DR Congo: Cobalt, Copper Mining Expansion Leads to Forced Evictions, Human Rights Abuses

Innoventia Africa – A new report by Amnesty International and a Democratic Republic of the Congo (DRC) based organization, Initiative pour la Bonne Gouvernance et les Droits Humains (IBGDH) has found that the expansion of industrial-scale cobalt and copper mining in the DRC has led to the forced eviction of entire communities and grievous human rights abuses, including sexual assault, arson, and beatings.

The report, “Powering Change or Business as Usual?”, details how the scramble by multinational companies to expand mining operations has resulted in communities being forced from their homes and farmland.

“People are being forcibly evicted, or threatened or intimidated into leaving their homes, or misled into consenting to derisory settlements. Often there was no grievance mechanism, accountability, or access to justice,” Donat Kambola, president of IBGDH, said.

Candy Ofime and Jean-Mobert Senga, Amnesty International researchers and co-authors of the report, said: “We found repeated breaches of legal safeguards prescribed in international human rights law and standards, and national legislation, as well as blatant disregard for the UN Guiding Principles on Business and Human Rights.”

The report also found that companies were failing to meet their responsibilities under international human rights law and standards, and national legislation.

It called on companies to immediately halt all forced evictions and to ensure that any resettlement is done in a way that respects the rights of those affected. It also urged the DRC government to take steps to protect the rights of communities affected by mining.

The report’s findings are a stark reminder of the human cost of the global demand for cobalt and copper. The DRC is home to the world’s largest reserves of these minerals, which are essential for making electric cars and other clean energy technologies. But as the demand for these minerals grows, so too does the risk of human rights abuses.

The average electric vehicle battery requires more than 13kg of cobalt, and a mobile phone battery about 7g. Demand for cobalt is expected to reach 222,000 tonnes by 2025, having tripled since 2010.

It said that the findings were “a call to action for all those who are concerned about the human rights impact of the global demand for cobalt and copper.” They urged companies to take urgent action to address the abuses, and called on the DRC government to ensure that its laws and regulations are enforced.

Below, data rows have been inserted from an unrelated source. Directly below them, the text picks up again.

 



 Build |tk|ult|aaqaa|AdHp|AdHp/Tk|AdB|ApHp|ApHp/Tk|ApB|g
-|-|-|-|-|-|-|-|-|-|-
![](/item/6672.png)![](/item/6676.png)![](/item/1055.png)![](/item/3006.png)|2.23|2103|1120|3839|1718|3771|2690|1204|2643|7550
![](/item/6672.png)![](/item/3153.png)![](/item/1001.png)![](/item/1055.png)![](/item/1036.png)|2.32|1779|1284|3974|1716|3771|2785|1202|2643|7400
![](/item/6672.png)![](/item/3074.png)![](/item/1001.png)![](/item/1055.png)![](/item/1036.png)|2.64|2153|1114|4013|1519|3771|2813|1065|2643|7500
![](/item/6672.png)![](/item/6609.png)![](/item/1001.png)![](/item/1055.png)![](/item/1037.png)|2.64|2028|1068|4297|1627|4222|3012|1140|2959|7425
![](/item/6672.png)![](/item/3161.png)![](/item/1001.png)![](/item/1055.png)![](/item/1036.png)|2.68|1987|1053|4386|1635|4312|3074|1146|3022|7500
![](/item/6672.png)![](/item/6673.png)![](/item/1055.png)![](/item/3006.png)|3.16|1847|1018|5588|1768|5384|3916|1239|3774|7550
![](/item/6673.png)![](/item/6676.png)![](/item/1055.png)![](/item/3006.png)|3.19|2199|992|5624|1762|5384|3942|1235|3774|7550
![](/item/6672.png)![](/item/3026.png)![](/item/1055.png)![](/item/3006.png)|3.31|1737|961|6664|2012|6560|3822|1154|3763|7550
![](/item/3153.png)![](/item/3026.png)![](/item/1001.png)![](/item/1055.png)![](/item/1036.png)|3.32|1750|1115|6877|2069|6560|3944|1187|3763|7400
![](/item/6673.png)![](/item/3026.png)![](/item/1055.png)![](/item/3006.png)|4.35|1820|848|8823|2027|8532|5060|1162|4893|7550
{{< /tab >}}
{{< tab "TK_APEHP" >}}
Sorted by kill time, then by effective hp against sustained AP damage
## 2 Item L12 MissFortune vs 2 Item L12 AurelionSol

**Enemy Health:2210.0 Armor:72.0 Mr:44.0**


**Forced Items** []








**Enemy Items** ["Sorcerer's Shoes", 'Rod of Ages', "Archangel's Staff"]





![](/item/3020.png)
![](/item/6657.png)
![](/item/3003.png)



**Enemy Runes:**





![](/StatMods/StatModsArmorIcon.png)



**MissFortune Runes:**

The report’s findings come at a time when the global demand for cobalt and copper is increasing. The DRC is a major supplier of these minerals, and the expansion of mining operations in the country is likely to continue.

It is important to ensure that this expansion does not come at the expense of the human rights of the people who live in the DRC. By taking action to address the abuses documented in this report, we can help to ensure that the transition to a clean energy future is just and equitable.